━━━ ENTRIES SUPPLIED
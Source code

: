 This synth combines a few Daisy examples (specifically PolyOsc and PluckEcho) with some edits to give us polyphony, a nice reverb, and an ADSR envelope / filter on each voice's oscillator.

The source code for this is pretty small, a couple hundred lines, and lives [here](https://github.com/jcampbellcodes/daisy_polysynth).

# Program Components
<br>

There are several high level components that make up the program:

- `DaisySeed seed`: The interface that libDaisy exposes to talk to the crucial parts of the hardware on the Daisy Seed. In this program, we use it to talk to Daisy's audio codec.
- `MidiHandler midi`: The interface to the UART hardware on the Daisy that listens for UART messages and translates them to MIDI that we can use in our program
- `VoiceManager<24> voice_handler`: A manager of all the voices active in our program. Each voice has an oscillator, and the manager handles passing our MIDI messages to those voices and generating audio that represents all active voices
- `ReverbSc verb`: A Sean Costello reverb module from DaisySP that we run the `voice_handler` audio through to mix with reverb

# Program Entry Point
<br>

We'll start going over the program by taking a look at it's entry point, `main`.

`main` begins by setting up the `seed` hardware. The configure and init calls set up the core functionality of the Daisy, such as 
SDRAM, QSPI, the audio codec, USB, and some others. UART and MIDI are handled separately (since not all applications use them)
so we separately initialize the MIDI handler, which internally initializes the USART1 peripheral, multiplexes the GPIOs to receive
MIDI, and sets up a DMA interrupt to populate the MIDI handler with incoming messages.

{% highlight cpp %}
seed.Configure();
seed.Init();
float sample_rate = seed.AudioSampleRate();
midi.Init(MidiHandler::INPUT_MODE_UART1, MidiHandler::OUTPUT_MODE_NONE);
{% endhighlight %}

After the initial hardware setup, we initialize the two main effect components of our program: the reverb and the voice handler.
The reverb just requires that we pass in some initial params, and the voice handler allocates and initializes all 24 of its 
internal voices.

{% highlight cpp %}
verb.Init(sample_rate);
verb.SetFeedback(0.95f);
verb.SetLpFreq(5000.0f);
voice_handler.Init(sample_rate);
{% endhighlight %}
━━━━━━
━━━ ENTRIES SUPPLIED
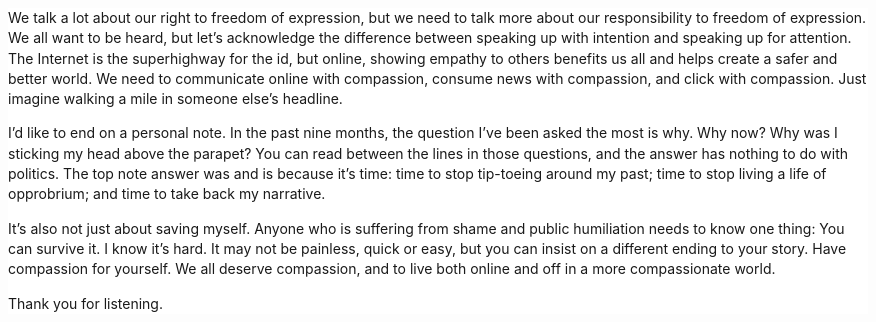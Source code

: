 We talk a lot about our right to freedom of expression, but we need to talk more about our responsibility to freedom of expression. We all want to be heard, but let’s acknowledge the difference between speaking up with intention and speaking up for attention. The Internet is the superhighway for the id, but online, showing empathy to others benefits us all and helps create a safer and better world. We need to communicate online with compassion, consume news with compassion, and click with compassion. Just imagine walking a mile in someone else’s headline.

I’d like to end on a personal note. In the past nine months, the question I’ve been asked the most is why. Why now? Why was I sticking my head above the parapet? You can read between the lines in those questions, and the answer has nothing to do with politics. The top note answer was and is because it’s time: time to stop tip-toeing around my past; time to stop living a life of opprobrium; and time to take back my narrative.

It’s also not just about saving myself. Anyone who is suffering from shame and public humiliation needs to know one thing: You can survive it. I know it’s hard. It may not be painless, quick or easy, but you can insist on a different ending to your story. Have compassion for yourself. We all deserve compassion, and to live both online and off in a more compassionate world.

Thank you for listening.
━━━━━━
━━━ ENTRIES SUPPLIED
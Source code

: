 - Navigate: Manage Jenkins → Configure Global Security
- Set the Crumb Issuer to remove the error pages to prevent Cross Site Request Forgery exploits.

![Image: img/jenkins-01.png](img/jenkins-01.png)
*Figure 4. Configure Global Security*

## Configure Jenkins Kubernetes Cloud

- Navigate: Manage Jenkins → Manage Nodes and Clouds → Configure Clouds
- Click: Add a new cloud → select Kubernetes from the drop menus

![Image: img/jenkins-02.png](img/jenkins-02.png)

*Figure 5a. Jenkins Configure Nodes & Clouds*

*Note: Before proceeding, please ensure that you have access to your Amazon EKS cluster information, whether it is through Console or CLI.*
━━━━━━
Could you retype exactly the lines above, starting at the line that contains "someone else’s headline." and ending at the line that contains "Thank you for listening.", and nothing more?

**EXPECTED ANSWER:**
: We talk a lot about our right to freedom of expression, but we need to talk more about our responsibility to freedom of expression. We all want to be heard, but let’s acknowledge the difference between speaking up with intention and speaking up for attention. The Internet is the superhighway for the id, but online, showing empathy to others benefits us all and helps create a safer and better world. We need to communicate online with compassion, consume news with compassion, and click with compassion. Just imagine walking a mile in someone else’s headline.

I’d like to end on a personal note. In the past nine months, the question I’ve been asked the most is why. Why now? Why was I sticking my head above the parapet? You can read between the lines in those questions, and the answer has nothing to do with politics. The top note answer was and is because it’s time: time to stop tip-toeing around my past; time to stop living a life of opprobrium; and time to take back my narrative.

It’s also not just about saving myself. Anyone who is suffering from shame and public humiliation needs to know one thing: You can survive it. I know it’s hard. It may not be painless, quick or easy, but you can insist on a different ending to your story. Have compassion for yourself. We all deserve compassion, and to live both online and off in a more compassionate world.

Thank you for listening.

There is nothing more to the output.